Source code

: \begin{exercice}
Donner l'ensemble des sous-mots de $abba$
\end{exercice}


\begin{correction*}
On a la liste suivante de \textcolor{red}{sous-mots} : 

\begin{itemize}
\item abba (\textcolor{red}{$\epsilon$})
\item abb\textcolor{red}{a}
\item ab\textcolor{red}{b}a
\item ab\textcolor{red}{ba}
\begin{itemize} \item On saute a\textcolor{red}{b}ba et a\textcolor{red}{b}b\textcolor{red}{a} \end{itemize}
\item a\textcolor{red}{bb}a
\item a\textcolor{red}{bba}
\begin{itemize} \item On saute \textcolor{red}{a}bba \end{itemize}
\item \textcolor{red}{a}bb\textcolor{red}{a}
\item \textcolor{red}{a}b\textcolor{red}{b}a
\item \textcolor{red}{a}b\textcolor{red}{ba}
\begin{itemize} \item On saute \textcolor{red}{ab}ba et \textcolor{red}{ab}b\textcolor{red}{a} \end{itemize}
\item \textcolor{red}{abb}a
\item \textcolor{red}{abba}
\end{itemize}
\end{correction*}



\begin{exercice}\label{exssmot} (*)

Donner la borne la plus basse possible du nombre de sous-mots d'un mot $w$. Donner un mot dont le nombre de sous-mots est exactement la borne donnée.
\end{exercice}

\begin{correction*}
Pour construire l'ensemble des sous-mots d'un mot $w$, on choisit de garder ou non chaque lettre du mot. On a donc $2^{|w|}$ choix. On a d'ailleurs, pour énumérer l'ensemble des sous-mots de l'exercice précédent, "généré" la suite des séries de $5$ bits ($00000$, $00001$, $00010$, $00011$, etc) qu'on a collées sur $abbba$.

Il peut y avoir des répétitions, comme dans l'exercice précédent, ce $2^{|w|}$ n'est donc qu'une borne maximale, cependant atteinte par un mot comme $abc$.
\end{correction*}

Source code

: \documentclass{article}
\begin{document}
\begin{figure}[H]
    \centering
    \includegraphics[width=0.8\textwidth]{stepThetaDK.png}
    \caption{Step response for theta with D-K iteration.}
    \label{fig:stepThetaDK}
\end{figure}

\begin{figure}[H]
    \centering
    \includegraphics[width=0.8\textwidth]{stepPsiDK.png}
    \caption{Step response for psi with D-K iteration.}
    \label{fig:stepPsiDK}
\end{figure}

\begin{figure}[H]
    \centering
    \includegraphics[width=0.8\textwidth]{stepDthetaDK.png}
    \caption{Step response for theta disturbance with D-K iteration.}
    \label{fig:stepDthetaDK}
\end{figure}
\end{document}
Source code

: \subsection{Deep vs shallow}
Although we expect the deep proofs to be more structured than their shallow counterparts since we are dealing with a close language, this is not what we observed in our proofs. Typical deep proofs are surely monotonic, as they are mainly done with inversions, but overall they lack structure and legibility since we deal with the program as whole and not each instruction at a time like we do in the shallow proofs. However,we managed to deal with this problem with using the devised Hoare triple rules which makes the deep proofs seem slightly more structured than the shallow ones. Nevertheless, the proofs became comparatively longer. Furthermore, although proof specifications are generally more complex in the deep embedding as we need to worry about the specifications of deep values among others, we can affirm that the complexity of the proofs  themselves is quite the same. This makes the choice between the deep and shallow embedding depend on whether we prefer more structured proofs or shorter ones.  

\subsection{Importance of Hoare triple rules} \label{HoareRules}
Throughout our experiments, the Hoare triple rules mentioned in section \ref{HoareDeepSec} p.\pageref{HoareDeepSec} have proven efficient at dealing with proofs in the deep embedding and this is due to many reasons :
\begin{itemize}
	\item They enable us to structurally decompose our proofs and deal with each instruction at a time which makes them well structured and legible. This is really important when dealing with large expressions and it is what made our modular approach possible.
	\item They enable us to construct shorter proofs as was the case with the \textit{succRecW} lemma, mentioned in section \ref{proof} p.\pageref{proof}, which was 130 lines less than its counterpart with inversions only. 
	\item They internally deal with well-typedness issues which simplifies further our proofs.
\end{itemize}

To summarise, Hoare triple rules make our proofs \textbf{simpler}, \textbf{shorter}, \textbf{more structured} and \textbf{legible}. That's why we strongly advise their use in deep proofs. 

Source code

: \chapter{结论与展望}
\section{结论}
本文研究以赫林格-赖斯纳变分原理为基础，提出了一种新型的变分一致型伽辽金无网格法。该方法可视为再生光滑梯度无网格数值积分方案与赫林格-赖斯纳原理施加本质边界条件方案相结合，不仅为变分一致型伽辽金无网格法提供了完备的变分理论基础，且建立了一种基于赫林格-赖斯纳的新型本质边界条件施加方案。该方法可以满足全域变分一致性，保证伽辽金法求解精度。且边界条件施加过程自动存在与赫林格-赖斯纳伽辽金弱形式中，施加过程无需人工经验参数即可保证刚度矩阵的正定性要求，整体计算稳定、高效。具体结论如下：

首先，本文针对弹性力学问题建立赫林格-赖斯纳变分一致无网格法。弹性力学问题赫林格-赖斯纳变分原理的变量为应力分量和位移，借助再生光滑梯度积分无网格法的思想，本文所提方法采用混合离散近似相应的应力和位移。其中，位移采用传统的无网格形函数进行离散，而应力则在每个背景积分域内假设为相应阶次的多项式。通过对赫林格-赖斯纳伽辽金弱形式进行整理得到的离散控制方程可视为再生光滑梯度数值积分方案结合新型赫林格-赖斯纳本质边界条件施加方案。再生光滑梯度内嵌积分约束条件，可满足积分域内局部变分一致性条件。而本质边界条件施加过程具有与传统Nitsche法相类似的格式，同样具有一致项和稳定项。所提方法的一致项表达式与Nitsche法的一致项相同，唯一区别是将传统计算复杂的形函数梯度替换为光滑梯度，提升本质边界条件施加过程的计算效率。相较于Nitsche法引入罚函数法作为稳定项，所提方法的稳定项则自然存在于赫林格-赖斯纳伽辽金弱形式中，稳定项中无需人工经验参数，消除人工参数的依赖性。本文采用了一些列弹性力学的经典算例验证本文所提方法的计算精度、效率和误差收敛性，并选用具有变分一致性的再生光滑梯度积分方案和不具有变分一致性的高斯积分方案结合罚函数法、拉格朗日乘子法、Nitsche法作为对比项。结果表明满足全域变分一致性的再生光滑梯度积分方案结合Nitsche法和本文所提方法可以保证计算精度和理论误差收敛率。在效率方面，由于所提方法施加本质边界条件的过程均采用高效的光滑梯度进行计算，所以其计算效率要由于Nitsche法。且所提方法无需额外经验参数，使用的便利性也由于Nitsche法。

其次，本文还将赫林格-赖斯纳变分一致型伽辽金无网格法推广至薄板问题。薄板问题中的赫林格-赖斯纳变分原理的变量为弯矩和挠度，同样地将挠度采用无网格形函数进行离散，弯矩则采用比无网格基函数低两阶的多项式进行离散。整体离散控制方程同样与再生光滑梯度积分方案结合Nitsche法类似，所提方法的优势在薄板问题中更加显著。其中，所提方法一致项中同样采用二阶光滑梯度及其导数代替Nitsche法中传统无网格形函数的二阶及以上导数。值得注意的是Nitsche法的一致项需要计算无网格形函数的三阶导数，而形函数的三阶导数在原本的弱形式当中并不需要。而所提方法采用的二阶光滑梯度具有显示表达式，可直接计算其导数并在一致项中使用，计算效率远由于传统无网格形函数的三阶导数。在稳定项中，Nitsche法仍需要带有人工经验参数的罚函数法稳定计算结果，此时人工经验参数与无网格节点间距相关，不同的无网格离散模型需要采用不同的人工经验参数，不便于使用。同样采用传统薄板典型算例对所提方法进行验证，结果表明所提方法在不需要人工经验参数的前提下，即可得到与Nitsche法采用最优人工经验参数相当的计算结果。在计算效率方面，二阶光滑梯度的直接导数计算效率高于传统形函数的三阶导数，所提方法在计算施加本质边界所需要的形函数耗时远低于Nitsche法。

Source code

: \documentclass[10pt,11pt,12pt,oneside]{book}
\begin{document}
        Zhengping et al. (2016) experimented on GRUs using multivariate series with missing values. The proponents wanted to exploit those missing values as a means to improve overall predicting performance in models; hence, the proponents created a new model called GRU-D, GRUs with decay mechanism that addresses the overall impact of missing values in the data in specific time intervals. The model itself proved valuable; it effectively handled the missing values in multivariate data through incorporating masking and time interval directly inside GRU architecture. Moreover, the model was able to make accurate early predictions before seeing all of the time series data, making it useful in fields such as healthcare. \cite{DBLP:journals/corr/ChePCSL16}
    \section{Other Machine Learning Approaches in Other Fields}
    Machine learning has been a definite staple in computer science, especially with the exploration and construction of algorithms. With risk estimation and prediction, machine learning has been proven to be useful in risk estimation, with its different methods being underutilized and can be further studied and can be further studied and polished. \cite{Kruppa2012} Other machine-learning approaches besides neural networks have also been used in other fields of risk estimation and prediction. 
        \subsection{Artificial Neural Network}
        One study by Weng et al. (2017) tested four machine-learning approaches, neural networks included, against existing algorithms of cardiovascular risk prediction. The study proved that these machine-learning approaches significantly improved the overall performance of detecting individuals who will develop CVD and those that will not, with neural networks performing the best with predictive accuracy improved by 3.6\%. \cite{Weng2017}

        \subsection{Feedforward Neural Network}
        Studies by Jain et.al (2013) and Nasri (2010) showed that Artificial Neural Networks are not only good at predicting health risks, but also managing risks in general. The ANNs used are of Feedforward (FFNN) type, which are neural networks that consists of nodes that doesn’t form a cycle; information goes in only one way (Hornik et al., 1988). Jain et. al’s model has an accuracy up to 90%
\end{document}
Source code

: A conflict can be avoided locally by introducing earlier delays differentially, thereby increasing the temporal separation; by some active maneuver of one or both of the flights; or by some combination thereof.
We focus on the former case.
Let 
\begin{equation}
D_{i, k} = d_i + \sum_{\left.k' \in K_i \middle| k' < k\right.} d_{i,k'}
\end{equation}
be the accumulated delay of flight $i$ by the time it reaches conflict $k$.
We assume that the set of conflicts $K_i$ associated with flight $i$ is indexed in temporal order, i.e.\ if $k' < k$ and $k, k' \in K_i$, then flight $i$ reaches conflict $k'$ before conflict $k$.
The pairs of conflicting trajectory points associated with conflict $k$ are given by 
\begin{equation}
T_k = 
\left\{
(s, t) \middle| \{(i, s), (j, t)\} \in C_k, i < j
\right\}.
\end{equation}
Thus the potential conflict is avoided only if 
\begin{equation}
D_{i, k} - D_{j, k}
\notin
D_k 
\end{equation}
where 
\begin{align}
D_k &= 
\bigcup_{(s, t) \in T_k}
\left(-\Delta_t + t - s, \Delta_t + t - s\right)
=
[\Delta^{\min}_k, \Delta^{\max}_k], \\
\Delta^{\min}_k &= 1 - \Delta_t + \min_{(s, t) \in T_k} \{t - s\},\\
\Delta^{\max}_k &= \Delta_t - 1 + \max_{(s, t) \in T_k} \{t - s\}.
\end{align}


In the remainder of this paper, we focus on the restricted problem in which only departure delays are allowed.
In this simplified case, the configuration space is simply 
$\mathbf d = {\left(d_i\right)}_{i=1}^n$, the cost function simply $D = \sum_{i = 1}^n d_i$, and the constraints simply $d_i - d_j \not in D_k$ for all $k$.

- Work instruction
Reproduce the entries above exactly, starting at their first line and finishing with the line that contains "for theta disturbance".

- Answer section
Source code

: \begin{exercice}
Donner l'ensemble des sous-mots de $abba$
\end{exercice}


\begin{correction*}
On a la liste suivante de \textcolor{red}{sous-mots} : 

\begin{itemize}
\item abba (\textcolor{red}{$\epsilon$})
\item abb\textcolor{red}{a}
\item ab\textcolor{red}{b}a
\item ab\textcolor{red}{ba}
\begin{itemize} \item On saute a\textcolor{red}{b}ba et a\textcolor{red}{b}b\textcolor{red}{a} \end{itemize}
\item a\textcolor{red}{bb}a
\item a\textcolor{red}{bba}
\begin{itemize} \item On saute \textcolor{red}{a}bba \end{itemize}
\item \textcolor{red}{a}bb\textcolor{red}{a}
\item \textcolor{red}{a}b\textcolor{red}{b}a
\item \textcolor{red}{a}b\textcolor{red}{ba}
\begin{itemize} \item On saute \textcolor{red}{ab}ba et \textcolor{red}{ab}b\textcolor{red}{a} \end{itemize}
\item \textcolor{red}{abb}a
\item \textcolor{red}{abba}
\end{itemize}
\end{correction*}



\begin{exercice}\label{exssmot} (*)

Donner la borne la plus basse possible du nombre de sous-mots d'un mot $w$. Donner un mot dont le nombre de sous-mots est exactement la borne donnée.
\end{exercice}

\begin{correction*}
Pour construire l'ensemble des sous-mots d'un mot $w$, on choisit de garder ou non chaque lettre du mot. On a donc $2^{|w|}$ choix. On a d'ailleurs, pour énumérer l'ensemble des sous-mots de l'exercice précédent, "généré" la suite des séries de $5$ bits ($00000$, $00001$, $00010$, $00011$, etc) qu'on a collées sur $abbba$.

Il peut y avoir des répétitions, comme dans l'exercice précédent, ce $2^{|w|}$ n'est donc qu'une borne maximale, cependant atteinte par un mot comme $abc$.
\end{correction*}

Source code

: \documentclass{article}
\begin{document}
\begin{figure}[H]
    \centering
    \includegraphics[width=0.8\textwidth]{stepThetaDK.png}
    \caption{Step response for theta with D-K iteration.}
    \label{fig:stepThetaDK}
\end{figure}

\begin{figure}[H]
    \centering
    \includegraphics[width=0.8\textwidth]{stepPsiDK.png}
    \caption{Step response for psi with D-K iteration.}
    \label{fig:stepPsiDK}
\end{figure}

\begin{figure}[H]
    \centering
    \includegraphics[width=0.8\textwidth]{stepDthetaDK.png}
    \caption{Step response for theta disturbance with D-K iteration.}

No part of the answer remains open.